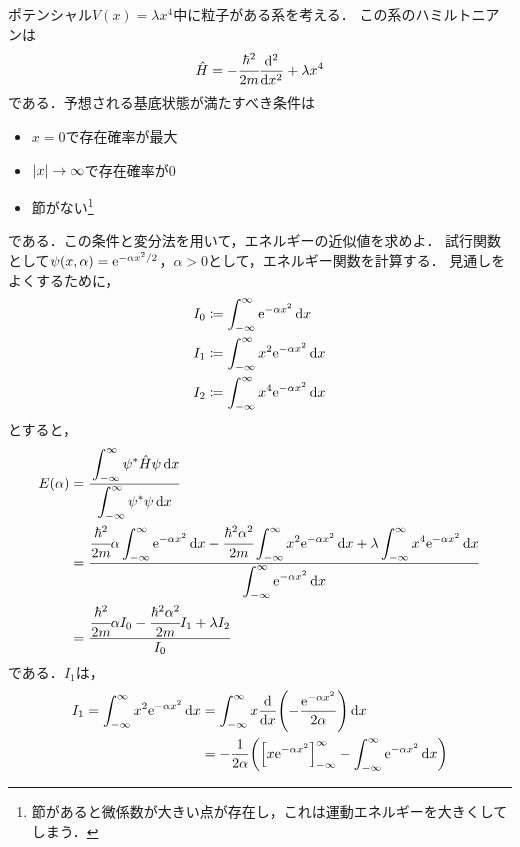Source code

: \documentclass{report}
\begin{document}
  \begin{myex}{}{}
    ポテンシャル$V(x)=\lambda x^4$中に粒子がある系を考える．
    この系のハミルトニアンは
    \begin{align}
      \hat{H} = -\cfrac{\hbar^2}{2m}\dv[2]{x} + \lambda x^4
    \end{align}
    である．予想される基底状態が満たすべき条件は
    \begin{itemize}
      \item $x = 0$で存在確率が最大
      \item $\abs{x} \to \infty$で存在確率が0
      \item 節がない\footnote{節があると微係数が大きい点が存在し，これは運動エネルギーを大きくしてしまう．}
    \end{itemize}
    である．この条件と変分法を用いて，エネルギーの近似値を求めよ．
    \tcblower
    試行関数として$\psi(x, \alpha) = \mathrm{e}^{-\alpha x^2/2}$，$\alpha > 0$として，エネルギー関数を計算する．
    見通しをよくするために，
    \begin{align}
      I_0 &\coloneqq \int_{-\infty}^{\infty}\mathrm{e}^{-\alpha x^2} \dd{x} \\ 
      I_1 &\coloneqq \int_{-\infty}^{\infty}x^2\mathrm{e}^{-\alpha x^2} \dd{x} \\ 
      I_2 &\coloneqq \int_{-\infty}^{\infty}x^4\mathrm{e}^{-\alpha x^2} \dd{x} 
    \end{align}
    とすると，
    \begin{align}
      E(\alpha) &= \cfrac{\displaystyle\int_{-\infty}^{\infty} \psi^{*}\hat{H}\psi \dd{x}}{\displaystyle\int_{-\infty}^{\infty} \psi^{*}\psi \dd{x}} \\ 
      &= \frac{\displaystyle \cfrac{\hbar^2}{2m}\alpha\int_{-\infty}^{\infty}\mathrm{e}^{-\alpha x^2}\dd{x} -\cfrac{\hbar^2\alpha^2}{2m}\int_{-\infty}^{\infty}x^2\mathrm{e}^{-\alpha x^2} \dd{x} + \lambda\int_{-\infty}^{\infty}x^4\mathrm{e}^{-\alpha x^2}\dd{x}}{\displaystyle\int_{-\infty}^{\infty}\mathrm{e}^{-\alpha x^2}\dd{x}} \\
      &= \frac{\cfrac{\hbar^2}{2m}\alpha I_0 - \cfrac{\hbar^2\alpha^2}{2m}I_1 + \lambda I_2}{I_0}\label{E1}
    \end{align}
    である．$I_1$は，
    \begin{align}
      I_1 = \int_{-\infty}^{\infty}x^2\e^{-\alpha x^2}\dd{x} &= \int_{-\infty}^{\infty}x\dv{x}\qty(-\frac{\e^{-\alpha x^2}}{2\alpha}) \dd{x} \\ 
      &= -\frac{1}{2\alpha}\qty(\qty[x\e^{-\alpha x^2}]_{-\infty}^{\infty} - \int_{-\infty}^{\infty}\e^{-\alpha x^2}\dd{x}) \\ 

\end{align}
\end{myex}
\end{document}
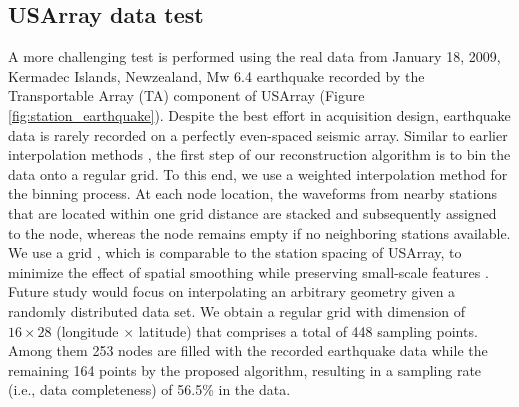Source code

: \subsection*{USArray data test} A more challenging test is performed using the real data from January 18, 2009, Kermadec Islands, Newzealand, Mw 6.4 earthquake recorded by the Transportable Array (TA) component of USArray (Figure \ref{fig:station_earthquake}). Despite the best effort in acquisition design, earthquake data is rarely recorded on a perfectly even-spaced seismic array. Similar to earlier  interpolation methods \cite[]{neal1999imaging,dokht2016singular,schneider2017improvement}, the first step of our reconstruction algorithm is to bin the data onto a regular grid. To this end, we use a weighted interpolation method for the binning process. At each node location, the waveforms from nearby stations that are located within one grid distance are stacked and subsequently assigned to the node, whereas the node remains empty if no neighboring stations  available.  We use a grid , which is comparable to the station spacing of USArray, to minimize the effect of spatial smoothing while preserving small-scale features . Future study would focus on interpolating an arbitrary geometry given a randomly distributed data set.  We obtain a regular grid with  dimension of $16\times 28$ (longitude $\times$  latitude) that comprises a total of 448 sampling points.  Among them 253 nodes are filled with the recorded earthquake data while the remaining 164 points  by the proposed algorithm, resulting in a sampling rate (i.e., data completeness) of 56.5\% in the data.



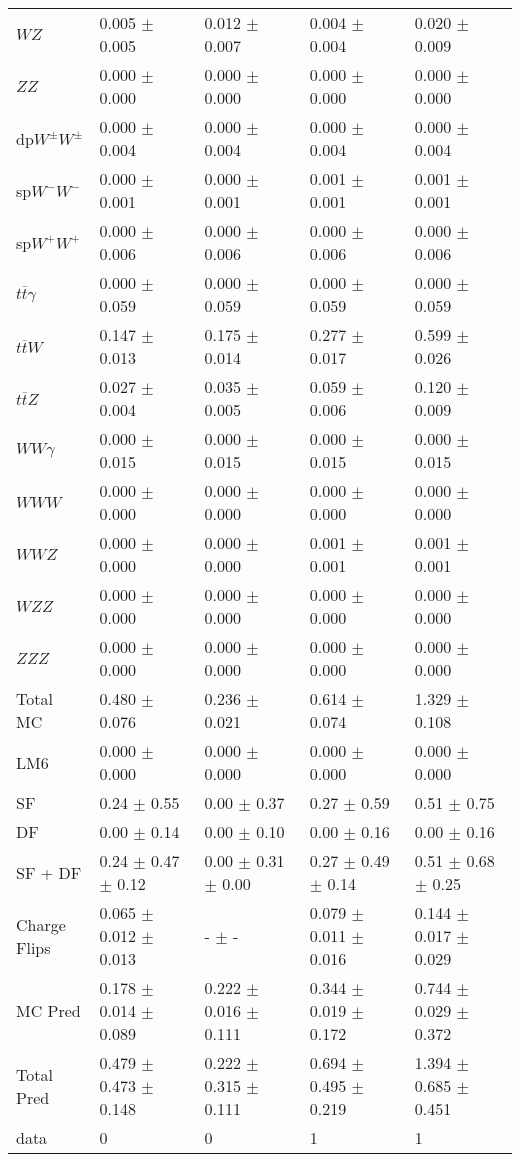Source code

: \begin{tabular}{l | l l l l}
$WZ$ &  0.005 $\pm$  0.005 &  0.012 $\pm$  0.007 &  0.004 $\pm$  0.004 &  0.020 $\pm$  0.009\\
$ZZ$ &  0.000 $\pm$   0.000 &  0.000 $\pm$   0.000 &   0.000 $\pm$   0.000 &   0.000 $\pm$   0.000\\
\hline
dp$W^{\pm}W^{\pm}$ &  0.000 $\pm$  0.004 &  0.000 $\pm$  0.004 &  0.000 $\pm$  0.004 &  0.000 $\pm$  0.004\\
sp$W^{-}W^{-}$ &  0.000 $\pm$  0.001 &  0.000 $\pm$  0.001 &  0.001 $\pm$  0.001 &  0.001 $\pm$  0.001\\
sp$W^{+}W^{+}$ &  0.000 $\pm$  0.006 &  0.000 $\pm$  0.006 &  0.000 $\pm$  0.006 &  0.000 $\pm$  0.006\\
$t\overline{t}\gamma$ &  0.000 $\pm$  0.059 &  0.000 $\pm$  0.059 &  0.000 $\pm$  0.059 &  0.000 $\pm$  0.059\\
$t\overline{t}W$ &  0.147 $\pm$  0.013 &  0.175 $\pm$  0.014 &  0.277 $\pm$  0.017 &  0.599 $\pm$  0.026\\
$t\overline{t}Z$ &  0.027 $\pm$  0.004 &  0.035 $\pm$  0.005 &  0.059 $\pm$  0.006 &  0.120 $\pm$  0.009\\
$WW\gamma$ &  0.000 $\pm$  0.015 &  0.000 $\pm$  0.015 &  0.000 $\pm$  0.015 &  0.000 $\pm$  0.015\\
$WWW$ &  0.000 $\pm$   0.000 &   0.000 $\pm$   0.000 &   0.000 $\pm$   0.000 &   0.000 $\pm$   0.000\\
$WWZ$ &  0.000 $\pm$   0.000 &  0.000 $\pm$   0.000 &  0.001 $\pm$  0.001 &  0.001 $\pm$  0.001\\
$WZZ$ &   0.000 $\pm$   0.000 &   0.000 $\pm$   0.000 &  0.000 $\pm$   0.000 &   0.000 $\pm$   0.000\\
$ZZZ$ &   0.000 $\pm$   0.000 &  0.000 $\pm$   0.000 &   0.000 $\pm$   0.000 &   0.000 $\pm$   0.000\\
\hline
Total MC &  0.480 $\pm$  0.076 &  0.236 $\pm$  0.021 &  0.614 $\pm$  0.074 &  1.329 $\pm$  0.108\\
\hline\hline
\hline
LM6 &  0.000 $\pm$  0.000 &  0.000 $\pm$  0.000 &  0.000 $\pm$  0.000 &  0.000 $\pm$  0.000\\
\hline\hline
\hline\hline
 SF  & 0.24 $\pm$ 0.55 & 0.00 $\pm$ 0.37 & 0.27 $\pm$ 0.59 & 0.51 $\pm$ 0.75\\
 DF  & 0.00 $\pm$ 0.14 & 0.00 $\pm$ 0.10 & 0.00 $\pm$ 0.16 & 0.00 $\pm$ 0.16\\
\hline
 SF + DF  & 0.24 $\pm$ 0.47 $\pm$ 0.12 & 0.00 $\pm$ 0.31 $\pm$ 0.00 & 0.27 $\pm$ 0.49 $\pm$ 0.14 & 0.51 $\pm$ 0.68 $\pm$ 0.25\\
\hline\hline
Charge Flips & 0.065 $\pm$ 0.012 $\pm$ 0.013 & - $\pm$ - & 0.079 $\pm$ 0.011 $\pm$ 0.016 & 0.144 $\pm$ 0.017 $\pm$ 0.029\\
\hline\hline
\hline
MC Pred &  0.178 $\pm$  0.014 $\pm$  0.089 &  0.222 $\pm$  0.016 $\pm$  0.111 &  0.344 $\pm$  0.019 $\pm$  0.172 &  0.744 $\pm$  0.029 $\pm$  0.372\\
\hline\hline
Total Pred &  0.479 $\pm$  0.473 $\pm$  0.148 &  0.222 $\pm$  0.315 $\pm$  0.111 &  0.694 $\pm$  0.495 $\pm$  0.219 &  1.394 $\pm$  0.685 $\pm$  0.451\\
\hline\hline
data & 0 & 0 & 1 & 1\\
\hline\hline
\end{tabular}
§
*Try it*.
Count every line of the records that holds the string "data". Write only the total.

*Answer space*.
2